The 2030 Agenda for Sustainable Development is driving national and international strategic shift towards new generation of innovative technologies. Electric vehicle is one of these technologies that revolutionizes the global automotive industry. It also triggers a consecutive surge of aluminum castings production. However, as a key lightweight-enabling process, aluminum casting is energy-intensive and accounts for significant carbon emissions. The arriving carbon tariff further challenges overseas aluminum casting suppliers. Accurate carbon emissions accounting in aluminum casting production can support the development of product carbon label, which is an essential step for manufacturing enterprises to tackle carbon tariff.
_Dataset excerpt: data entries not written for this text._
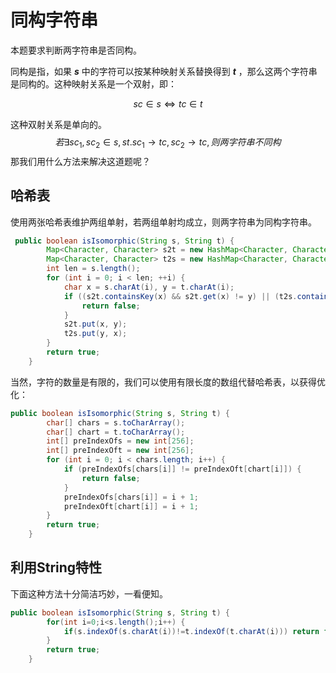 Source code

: # 同构字符串

本题要求判断两字符串是否同构。

同构是指，如果 ***s*** 中的字符可以按某种映射关系替换得到 ***t*** ，那么这两个字符串是同构的。这种映射关系是一个双射，即：

$$sc\in s\Leftrightarrow tc\in t$$

这种双射关系是单向的。
$$
若\exists sc_1,sc_2\in s,st. sc_1\rightarrow tc, sc_2\rightarrow tc,则两字符串不同构
$$
那我们用什么方法来解决这道题呢？

## 哈希表

使用两张哈希表维护两组单射，若两组单射均成立，则两字符串为同构字符串。

```java
 public boolean isIsomorphic(String s, String t) {
        Map<Character, Character> s2t = new HashMap<Character, Character>();
        Map<Character, Character> t2s = new HashMap<Character, Character>();
        int len = s.length();
        for (int i = 0; i < len; ++i) {
            char x = s.charAt(i), y = t.charAt(i);
            if ((s2t.containsKey(x) && s2t.get(x) != y) || (t2s.containsKey(y) && t2s.get(y) != x)) {
                return false;
            }
            s2t.put(x, y);
            t2s.put(y, x);
        }
        return true;
    }

```

当然，字符的数量是有限的，我们可以使用有限长度的数组代替哈希表，以获得优化：

```java
public boolean isIsomorphic(String s, String t) {
        char[] chars = s.toCharArray();
        char[] chart = t.toCharArray();
        int[] preIndexOfs = new int[256];
        int[] preIndexOft = new int[256];
        for (int i = 0; i < chars.length; i++) {
            if (preIndexOfs[chars[i]] != preIndexOft[chart[i]]) {
                return false;
            }
            preIndexOfs[chars[i]] = i + 1;
            preIndexOft[chart[i]] = i + 1;
        }
        return true;
    }
```



## 利用String特性

下面这种方法十分简洁巧妙，一看便知。

```java
public boolean isIsomorphic(String s, String t) {
        for(int i=0;i<s.length();i++) {
        	if(s.indexOf(s.charAt(i))!=t.indexOf(t.charAt(i))) return false;
        }
        return true;
    }
```

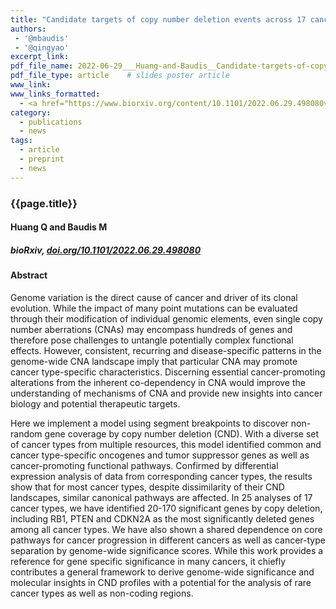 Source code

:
 ```yaml
---
title: "Candidate targets of copy number deletion events across 17 cancer types"
authors:
 - '@mbaudis'
 - '@qingyao'
excerpt_link:
pdf_file_name: 2022-06-29___Huang-and-Baudis__Candidate-targets-of-copy-number-deletion-events-across-17-cancer-types__biorXiv.pdf
pdf_file_type: article    # slides poster article
www_link:
www_links_formatted:
  - <a href="https://www.biorxiv.org/content/10.1101/2022.06.29.498080v1" target="_blank">[bioRxiv]</a>
category:
  - publications
  - news
tags:
  - article
  - preprint
  - news
---
```


### {{page.title}}

#### Huang Q and Baudis M

##### bioRxiv, [doi.org/10.1101/2022.06.29.498080](https://doi.org/10.1101/2022.06.29.498080)

<!--more-->

#### Abstract

Genome variation is the direct cause of cancer and driver of its clonal evolution. While the impact of many point mutations can be evaluated through their modification of individual genomic elements, even single copy number aberrations (CNAs) may encompass hundreds of genes and therefore pose challenges to untangle potentially complex functional effects. However, consistent, recurring and disease-specific patterns in the genome-wide CNA landscape imply that particular CNA may promote cancer type-specific characteristics. Discerning essential cancer-promoting alterations from the inherent co-dependency in CNA would improve the understanding of mechanisms of CNA and provide new insights into cancer biology and potential therapeutic targets.

Here we implement a model using segment breakpoints to discover non-random gene coverage by copy number deletion (CND). With a diverse set of cancer types from multiple resources, this model identified common and cancer type-specific oncogenes and tumor suppressor genes as well as cancer-promoting functional pathways. Confirmed by differential expression analysis of data from corresponding cancer types, the results show that for most cancer types, despite dissimilarity of their CND landscapes, similar canonical pathways are affected. In 25 analyses of 17 cancer types, we have identified 20-170 significant genes by copy deletion, including RB1, PTEN and CDKN2A as the most significantly deleted genes among all cancer types. We have also shown a shared dependence on core pathways for cancer progression in different cancers as well as cancer-type separation by genome-wide significance scores. While this work provides a reference for gene specific significance in many cancers, it chiefly contributes a general framework to derive genome-wide significance and molecular insights in CND profiles with a potential for the analysis of rare cancer types as well as non-coding regions.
Existing carbon emissions accounting in production normally uses life cycle assessment (LCA), but in the actual production situation, the LCA-required multi-source data, including materials, process parameters, energy, quality, and etc., as these data are widely sourced, heterogeneous and complex to correlate, remain difficult to be used in the accurate carbon emissions accounting directly. This leads to low creditability of the results and low efficiency of the accounting performance. To address this issue, an online carbon emissions auto-accounting approach in aluminum casting production is proposed. First, based on the minimum data collection unit in each process, the accurate production data related to carbon emissions (CEPD) is identified and gathered using Internet of Things technology. Subsequently, the activity level data of aluminum casting is calculated through the developed mathematical model. Finally, the multi-level carbon emissions of aluminum casting can be obtained employing the emission factor method. An aluminum casting workshop that produces electric vehicle subframes is taken as a case study to implement and validate this online auto-accounting approach. It shows that the carbon emissions accounting is feasible.